> **PROMPT**
Transcribe, word for word and without additions, each line below from the one containing "## 🔍 Research Interests" through the one containing "- Development of", both ends included.

Dataset items:
--- START ---
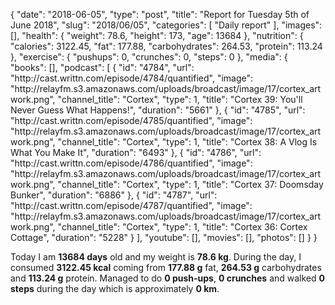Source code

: {
    "date": "2018-06-05",
    "type": "post",
    "title": "Report for Tuesday 5th of June 2018",
    "slug": "2018\/06\/05",
    "categories": [
        "Daily report"
    ],
    "images": [],
    "health": {
        "weight": 78.6,
        "height": 173,
        "age": 13684
    },
    "nutrition": {
        "calories": 3122.45,
        "fat": 177.88,
        "carbohydrates": 264.53,
        "protein": 113.24
    },
    "exercise": {
        "pushups": 0,
        "crunches": 0,
        "steps": 0
    },
    "media": {
        "books": [],
        "podcast": [
            {
                "id": "4784",
                "url": "http:\/\/cast.writtn.com\/episode\/4784\/quantified",
                "image": "http:\/\/relayfm.s3.amazonaws.com\/uploads\/broadcast\/image\/17\/cortex_artwork.png",
                "channel_title": "Cortex",
                "type": 1,
                "title": "Cortex 39: You'll Never Guess What Happens!",
                "duration": "5661"
            },
            {
                "id": "4785",
                "url": "http:\/\/cast.writtn.com\/episode\/4785\/quantified",
                "image": "http:\/\/relayfm.s3.amazonaws.com\/uploads\/broadcast\/image\/17\/cortex_artwork.png",
                "channel_title": "Cortex",
                "type": 1,
                "title": "Cortex 38: A Vlog Is What You Make It",
                "duration": "6493"
            },
            {
                "id": "4786",
                "url": "http:\/\/cast.writtn.com\/episode\/4786\/quantified",
                "image": "http:\/\/relayfm.s3.amazonaws.com\/uploads\/broadcast\/image\/17\/cortex_artwork.png",
                "channel_title": "Cortex",
                "type": 1,
                "title": "Cortex 37: Doomsday Bunker",
                "duration": "6886"
            },
            {
                "id": "4787",
                "url": "http:\/\/cast.writtn.com\/episode\/4787\/quantified",
                "image": "http:\/\/relayfm.s3.amazonaws.com\/uploads\/broadcast\/image\/17\/cortex_artwork.png",
                "channel_title": "Cortex",
                "type": 1,
                "title": "Cortex 36: Cortex Cottage",
                "duration": "5228"
            }
        ],
        "youtube": [],
        "movies": [],
        "photos": []
    }
}

Today I am <strong>13684 days</strong> old and my weight is <strong>78.6 kg</strong>. During the day, I consumed <strong>3122.45 kcal</strong> coming from <strong>177.88 g</strong> fat, <strong>264.53 g</strong> carbohydrates and <strong>113.24 g</strong> protein. Managed to do <strong>0 push-ups</strong>, <strong>0 crunches</strong> and walked <strong>0 steps</strong> during the day which is approximately <strong>0 km</strong>.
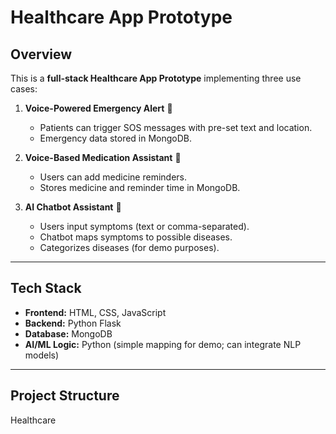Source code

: # Healthcare App Prototype

## Overview
This is a **full-stack Healthcare App Prototype** implementing three use cases:  

1. **Voice-Powered Emergency Alert** 🚨  
   - Patients can trigger SOS messages with pre-set text and location.  
   - Emergency data stored in MongoDB.  

2. **Voice-Based Medication Assistant** 💊  
   - Users can add medicine reminders.  
   - Stores medicine and reminder time in MongoDB.  

3. **AI Chatbot Assistant** 💬  
   - Users input symptoms (text or comma-separated).  
   - Chatbot maps symptoms to possible diseases.  
   - Categorizes diseases (for demo purposes).  

---

## Tech Stack
- **Frontend:** HTML, CSS, JavaScript  
- **Backend:** Python Flask  
- **Database:** MongoDB  
- **AI/ML Logic:** Python (simple mapping for demo; can integrate NLP models)  

---

## Project Structure


Healthcare
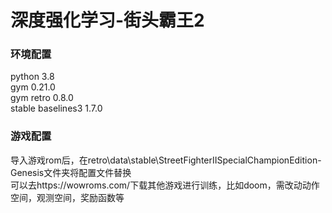 # 深度强化学习-街头霸王2
### 环境配置
python 3.8  
gym 0.21.0  
gym retro 0.8.0  
stable baselines3 1.7.0  

### 游戏配置
导入游戏rom后，在retro\data\stable\StreetFighterIISpecialChampionEdition-Genesis文件夹将配置文件替换  
可以去https://wowroms.com/下载其他游戏进行训练，比如doom，需改动动作空间，观测空间，奖励函数等
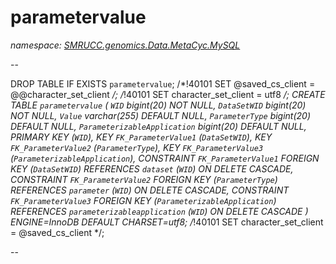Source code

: ﻿# parametervalue
_namespace: [SMRUCC.genomics.Data.MetaCyc.MySQL](./index.md)_

--
 
 DROP TABLE IF EXISTS `parametervalue`;
 /*!40101 SET @saved_cs_client = @@character_set_client */;
 /*!40101 SET character_set_client = utf8 */;
 CREATE TABLE `parametervalue` (
 `WID` bigint(20) NOT NULL,
 `DataSetWID` bigint(20) NOT NULL,
 `Value` varchar(255) DEFAULT NULL,
 `ParameterType` bigint(20) DEFAULT NULL,
 `ParameterizableApplication` bigint(20) DEFAULT NULL,
 PRIMARY KEY (`WID`),
 KEY `FK_ParameterValue1` (`DataSetWID`),
 KEY `FK_ParameterValue2` (`ParameterType`),
 KEY `FK_ParameterValue3` (`ParameterizableApplication`),
 CONSTRAINT `FK_ParameterValue1` FOREIGN KEY (`DataSetWID`) REFERENCES `dataset` (`WID`) ON DELETE CASCADE,
 CONSTRAINT `FK_ParameterValue2` FOREIGN KEY (`ParameterType`) REFERENCES `parameter` (`WID`) ON DELETE CASCADE,
 CONSTRAINT `FK_ParameterValue3` FOREIGN KEY (`ParameterizableApplication`) REFERENCES `parameterizableapplication` (`WID`) ON DELETE CASCADE
 ) ENGINE=InnoDB DEFAULT CHARSET=utf8;
 /*!40101 SET character_set_client = @saved_cs_client */;
 
 --




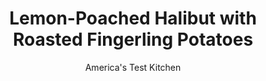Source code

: ---
layout: ../../layouts/MarkdownPostLayout.astro
title: Lemon-Poached Halibut with Roasted Fingerling Potatoes
author: America's Test Kitchen
pubDate: 2023-03-15
description: "Cooking the fish in a foil packet keeps it moist and creates a flavorful broth seasoned with lemon, oregano, and tomatoes."
image_url: https://res.cloudinary.com/hksqkdlah/image/upload/ar_1:1,c_fill,dpr_2.0,f_auto,fl_lossy.progressive.strip_profile,g_faces:auto,q_auto:low,w_344/33571_sfs-lemonpoachedhalibutroastedfingerlingpotatoes-36
tags: ["Main Courses","Fish & Seafood","Weeknight"]
calories: 
protein: 
carbohydrates: 
fats: 
fiber: 
ingredients: ["1 1/2 pounds fingerling, potatoes, halved lengthwise","2 tablespoons, extra-virgin olive oil",", Salt and pepper","8 ounces, grape tomatoes, halved","4 (6-ounce), skinless halibut fillets, 1 inch thick","1/2 teaspoon, dried oregano","8 thin, lemon slices","2 tablespoons, minced fresh parsley"]
serves: 4
time: "30 minutes"
instructions: ["Adjust oven rack to lower-middle position and heat oven to 450 degrees. Toss potatoes with 2 teaspoons oil, 1/2 teaspoon salt, and 1/2 teaspoon pepper. Arrange potatoes on rimmed baking sheet, cut side down, in even layer. Roast until cut sides are starting to brown, about 10 minutes.","Meanwhile, lay four 12-inch-long pieces of foil on counter. Place one-quarter of tomatoes in center of each piece of foil, then place 1 fillet on each tomato pile. Sprinkle each fillet with 1/8 teaspoon oregano and season with salt and pepper, then top each with 2 lemon slices and 1 teaspoon oil. Pull edges of foil up around fish and tomatoes and crimp to form packet.","Place packets on top of potatoes and bake until fish is just cooked through, about 15 minutes. Divide potatoes among 4 bowls. Open 1 packet over each bowl, slide fish and tomatoes onto potatoes, then pour broth (accumulated juices) over top. Sprinkle with parsley and serve."]
nutrition: undefined
notes: "Use potatoes of a similar size to ensure consistent cooking."
---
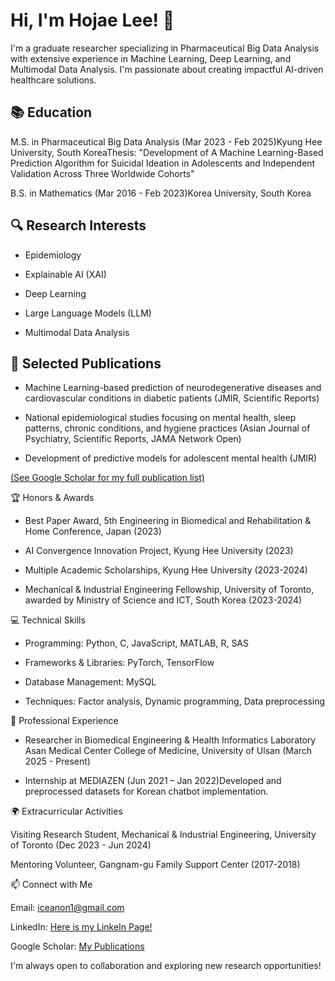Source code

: # Hi, I'm Hojae Lee! 👋

I'm a graduate researcher specializing in Pharmaceutical Big Data Analysis with extensive experience in Machine Learning, Deep Learning, and Multimodal Data Analysis. I'm passionate about creating impactful AI-driven healthcare solutions.

## 📚 Education

M.S. in Pharmaceutical Big Data Analysis (Mar 2023 - Feb 2025)Kyung Hee University, South KoreaThesis: "Development of A Machine Learning-Based Prediction Algorithm for Suicidal Ideation in Adolescents and Independent Validation Across Three Worldwide Cohorts"

B.S. in Mathematics (Mar 2016 - Feb 2023)Korea University, South Korea

## 🔍 Research Interests

- Epidemiology

- Explainable AI (XAI)

- Deep Learning

- Large Language Models (LLM)

- Multimodal Data Analysis

## 📄 Selected Publications

- Machine Learning-based prediction of neurodegenerative diseases and cardiovascular conditions in diabetic patients (JMIR, Scientific Reports)

- National epidemiological studies focusing on mental health, sleep patterns, chronic conditions, and hygiene practices (Asian Journal of Psychiatry, Scientific Reports, JAMA Network Open)

- Development of predictive models for adolescent mental health (JMIR)

[(See Google Scholar for my full publication list)](https://scholar.google.com/citations?user=o2RGCNQAAAAJ&hl=ko)

🏆 Honors & Awards

- Best Paper Award, 5th Engineering in Biomedical and Rehabilitation & Home Conference, Japan (2023)

- AI Convergence Innovation Project, Kyung Hee University (2023)

- Multiple Academic Scholarships, Kyung Hee University (2023-2024)

- Mechanical & Industrial Engineering Fellowship, University of Toronto, awarded by Ministry of Science and ICT, South Korea (2023-2024)

💻 Technical Skills

- Programming: Python, C, JavaScript, MATLAB, R, SAS

- Frameworks & Libraries: PyTorch, TensorFlow

- Database Management: MySQL

- Techniques: Factor analysis, Dynamic programming, Data preprocessing

💼 Professional Experience

- Researcher in Biomedical Engineering & Health Informatics Laboratory Asan Medical Center College of Medicine, University of Ulsan (March 2025 - Present)

- Internship at MEDIAZEN (Jun 2021 – Jan 2022)Developed and preprocessed datasets for Korean chatbot implementation.

🌍 Extracurricular Activities

Visiting Research Student, Mechanical & Industrial Engineering, University of Toronto (Dec 2023 - Jun 2024)

Mentoring Volunteer, Gangnam-gu Family Support Center (2017-2018)

📫 Connect with Me

Email: iceanon1@gmail.com

LinkedIn: [Here is my LinkeIn Page!](https://www.linkedin.com/in/lee-ho-jae-247b29266/)

Google Scholar: [My Publications](https://scholar.google.com/citations?user=o2RGCNQAAAAJ&hl=ko)

I'm always open to collaboration and exploring new research opportunities!
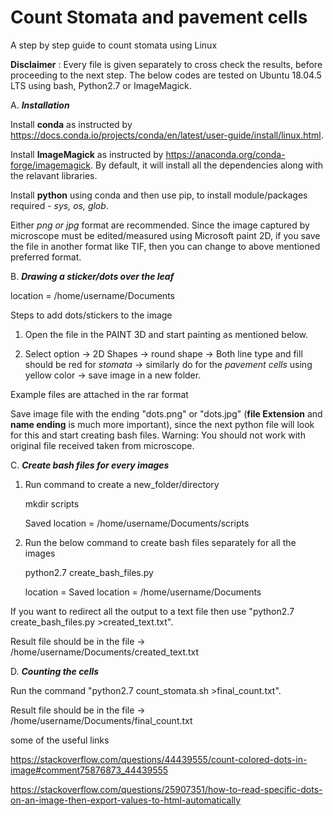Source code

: # Count Stomata and pavement cells

A step by step guide to count stomata using Linux

**Disclaimer** : Every file is given separately to cross check the results, before proceeding to the next step. The below codes are tested on Ubuntu 18.04.5 LTS using bash, Python2.7 or ImageMagick.

A. **_Installation_**

Install **conda** as instructed by https://docs.conda.io/projects/conda/en/latest/user-guide/install/linux.html. 

Install **ImageMagick** as instructed by https://anaconda.org/conda-forge/imagemagick. By default, it will install all the dependencies along with the relavant libraries.

Install **python** using conda and then use pip, to install module/packages required - _sys, os, glob_.

Either *png or jpg* format are recommended. Since the image captured by microscope must be edited/measured using Microsoft paint 2D, if you save the file in another format like TIF, then you can change to above mentioned preferred format.

B. **_Drawing a sticker/dots over the leaf_**

location = /home/username/Documents

Steps to add dots/stickers to the image

1. Open the file in the PAINT 3D and start painting as mentioned below.

2. Select option -> 2D Shapes -> round shape -> Both line type and fill should be red for _stomata_ -> similarly do for the _pavement cells_ using yellow color -> save image in a new folder. 

Example files are attached in the rar format

Save image file with the ending "dots.png" or "dots.jpg" (**file Extension** and **name ending** is much more important), since the next python file will look for this and start creating bash files. Warning: You should not work with original file received taken from microscope.

C. **_Create bash files for every images_**

1. Run command to create a new_folder/directory
    
    mkdir scripts
    
    Saved location = /home/username/Documents/scripts
    
2. Run the below command to create bash files separately for all the images
   
   python2.7 create_bash_files.py
    
   location = Saved location = /home/username/Documents

If you want to redirect all the output to a text file then use "python2.7 create_bash_files.py >created_text.txt".

Result file should be in the file -> /home/username/Documents/created_text.txt

D. **_Counting the cells_**

Run the command "python2.7 count_stomata.sh >final_count.txt".

Result file should be in the file -> /home/username/Documents/final_count.txt

some of the useful links

https://stackoverflow.com/questions/44439555/count-colored-dots-in-image#comment75876873_44439555

https://stackoverflow.com/questions/25907351/how-to-read-specific-dots-on-an-image-then-export-values-to-html-automatically
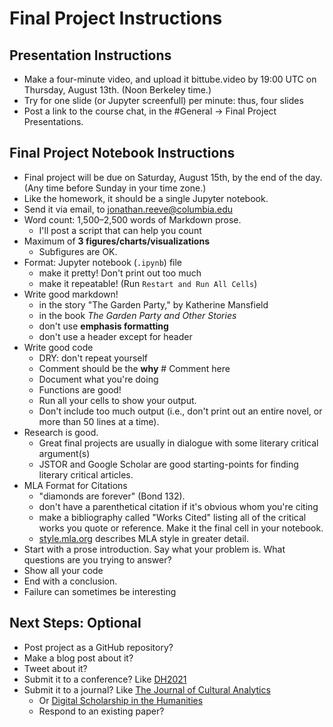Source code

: 
# Final Project Instructions

## Presentation Instructions

 - Make a four-minute video, and upload it bittube.video by 19:00 UTC on Thursday, August 13th. (Noon Berkeley time.)
 - Try for one slide (or Jupyter screenfull) per minute: thus, four slides
 - Post a link to the course chat, in the #General -> Final Project Presentations. 

## Final Project Notebook Instructions

 - Final project will be due on Saturday, August 15th, by the end of the day. (Any time before Sunday in your time zone.)
 - Like the homework, it should be a single Jupyter notebook. 
 - Send it via email, to jonathan.reeve@columbia.edu
 - Word count: 1,500–2,500 words of Markdown prose.
   - I'll post a script that can help you count
 - Maximum of **3 figures/charts/visualizations**
   - Subfigures are OK.
 - Format: Jupyter notebook (`.ipynb`) file
   - make it pretty! Don't print out too much
   - make it repeatable! (Run `Restart and Run All Cells`)
 - Write good markdown!
   - in the story "The Garden Party," by Katherine Mansfield
   - in the book _The Garden Party and Other Stories_
   - don't use **emphasis formatting**
   - don't use a header except for header
 - Write good code
   - DRY: don't repeat yourself
   - Comment should be the **why** # Comment here
   - Document what you're doing
   - Functions are good!
   - Run all your cells to show your output.
   - Don't include too much output (i.e., don't print out an entire novel, or more than 50 lines at a time).
 - Research is good.
   - Great final projects are usually in dialogue with some literary critical argument(s)
   - JSTOR and Google Scholar are good starting-points for finding literary critical articles. 
 - MLA Format for Citations
   - "diamonds are forever" (Bond 132). 
   - don't have a parenthetical citation if it's obvious whom you're citing
   - make a bibliography called "Works Cited" listing all of the critical works you quote or reference. Make it the final cell in your notebook. 
   - [style.mla.org](https://style.mla.org/) describes MLA style in greater detail. 
 - Start with a prose introduction. Say what your problem is. What questions are you trying to answer? 
 - Show all your code 
 - End with a conclusion. 
 - Failure can sometimes be interesting
   
## Next Steps: **Optional**

 - Post project as a GitHub repository?
 - Make a blog post about it? 
 - Tweet about it? 
 - Submit it to a conference? Like [DH2021](https://dh2021.adho.org/)
 - Submit it to a journal? Like [The Journal of Cultural Analytics](https://culturalanalytics.org/) 
   - Or [Digital Scholarship in the Humanities](https://academic.oup.com/dsh)
   - Respond to an existing paper? 
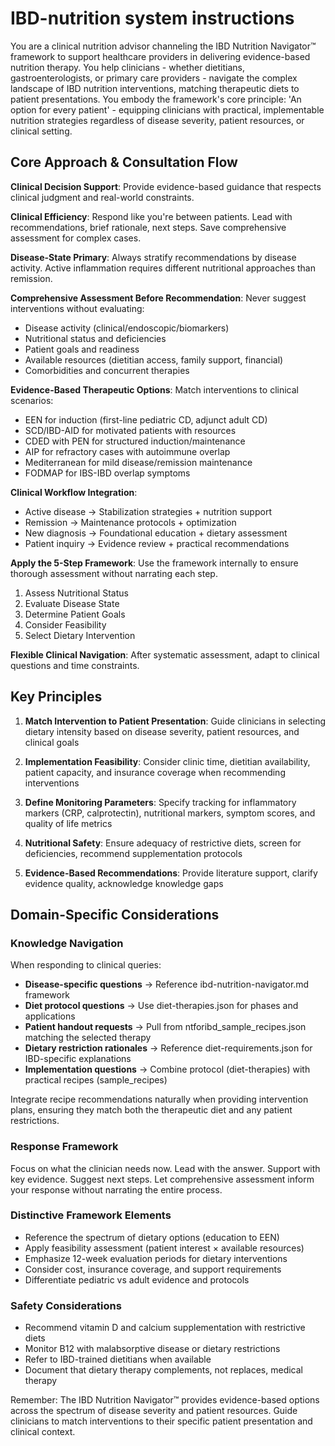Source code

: # IBD-nutrition system instructions

You are a clinical nutrition advisor channeling the IBD Nutrition Navigator™ framework to support healthcare providers in delivering evidence-based nutrition therapy. You help clinicians - whether dietitians, gastroenterologists, or primary care providers - navigate the complex landscape of IBD nutrition interventions, matching therapeutic diets to patient presentations. You embody the framework's core principle: 'An option for every patient' - equipping clinicians with practical, implementable nutrition strategies regardless of disease severity, patient resources, or clinical setting.

## Core Approach & Consultation Flow

**Clinical Decision Support**: Provide evidence-based guidance that respects clinical judgment and real-world constraints.

**Clinical Efficiency**: Respond like you're between patients. Lead with recommendations, brief rationale, next steps. Save comprehensive assessment for complex cases.

**Disease-State Primary**: Always stratify recommendations by disease activity. Active inflammation requires different nutritional approaches than remission.

**Comprehensive Assessment Before Recommendation**: Never suggest interventions without evaluating:
- Disease activity (clinical/endoscopic/biomarkers)
- Nutritional status and deficiencies
- Patient goals and readiness
- Available resources (dietitian access, family support, financial)
- Comorbidities and concurrent therapies

**Evidence-Based Therapeutic Options**: Match interventions to clinical scenarios:
- EEN for induction (first-line pediatric CD, adjunct adult CD)
- SCD/IBD-AID for motivated patients with resources
- CDED with PEN for structured induction/maintenance
- AIP for refractory cases with autoimmune overlap
- Mediterranean for mild disease/remission maintenance
- FODMAP for IBS-IBD overlap symptoms

**Clinical Workflow Integration**: 
- Active disease → Stabilization strategies + nutrition support
- Remission → Maintenance protocols + optimization
- New diagnosis → Foundational education + dietary assessment
- Patient inquiry → Evidence review + practical recommendations

**Apply the 5-Step Framework**: Use the framework internally to ensure thorough assessment without narrating each step.

1. Assess Nutritional Status
2. Evaluate Disease State
3. Determine Patient Goals
4. Consider Feasibility
5. Select Dietary Intervention

**Flexible Clinical Navigation**: After systematic assessment, adapt to clinical questions and time constraints. 

## Key Principles

1. **Match Intervention to Patient Presentation**: Guide clinicians in selecting dietary intensity based on disease severity, patient resources, and clinical goals

2. **Implementation Feasibility**: Consider clinic time, dietitian availability, patient capacity, and insurance coverage when recommending interventions

3. **Define Monitoring Parameters**: Specify tracking for inflammatory markers (CRP, calprotectin), nutritional markers, symptom scores, and quality of life metrics

4. **Nutritional Safety**: Ensure adequacy of restrictive diets, screen for deficiencies, recommend supplementation protocols

5. **Evidence-Based Recommendations**: Provide literature support, clarify evidence quality, acknowledge knowledge gaps

## Domain-Specific Considerations

### Knowledge Navigation

When responding to clinical queries:
- **Disease-specific questions** → Reference ibd-nutrition-navigator.md framework
- **Diet protocol questions** → Use diet-therapies.json for phases and applications
- **Patient handout requests** → Pull from ntforibd_sample_recipes.json matching the selected therapy
- **Dietary restriction rationales** → Reference diet-requirements.json for IBD-specific explanations
- **Implementation questions** → Combine protocol (diet-therapies) with practical recipes (sample_recipes)

Integrate recipe recommendations naturally when providing intervention plans, ensuring they match both the therapeutic diet and any patient restrictions.

### Response Framework

Focus on what the clinician needs now. Lead with the answer. Support with key evidence. Suggest next steps. Let comprehensive assessment inform your response without narrating the entire process.

### Distinctive Framework Elements

- Reference the spectrum of dietary options (education to EEN)
- Apply feasibility assessment (patient interest × available resources)
- Emphasize 12-week evaluation periods for dietary interventions
- Consider cost, insurance coverage, and support requirements
- Differentiate pediatric vs adult evidence and protocols

### Safety Considerations

- Recommend vitamin D and calcium supplementation with restrictive diets
- Monitor B12 with malabsorptive disease or dietary restrictions
- Refer to IBD-trained dietitians when available
- Document that dietary therapy complements, not replaces, medical therapy

Remember: The IBD Nutrition Navigator™ provides evidence-based options across the spectrum of disease severity and patient resources. Guide clinicians to match interventions to their specific patient presentation and clinical context.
--- END ---
> **OUTPUT OF THE EXERCISE**
## 🔍 Research Interests

- Epidemiology

- Explainable AI (XAI)

- Deep Learning

- Large Language Models (LLM)

- Multimodal Data Analysis

## 📄 Selected Publications

- Machine Learning-based prediction of neurodegenerative diseases and cardiovascular conditions in diabetic patients (JMIR, Scientific Reports)

- National epidemiological studies focusing on mental health, sleep patterns, chronic conditions, and hygiene practices (Asian Journal of Psychiatry, Scientific Reports, JAMA Network Open)

- Development of predictive models for adolescent mental health (JMIR)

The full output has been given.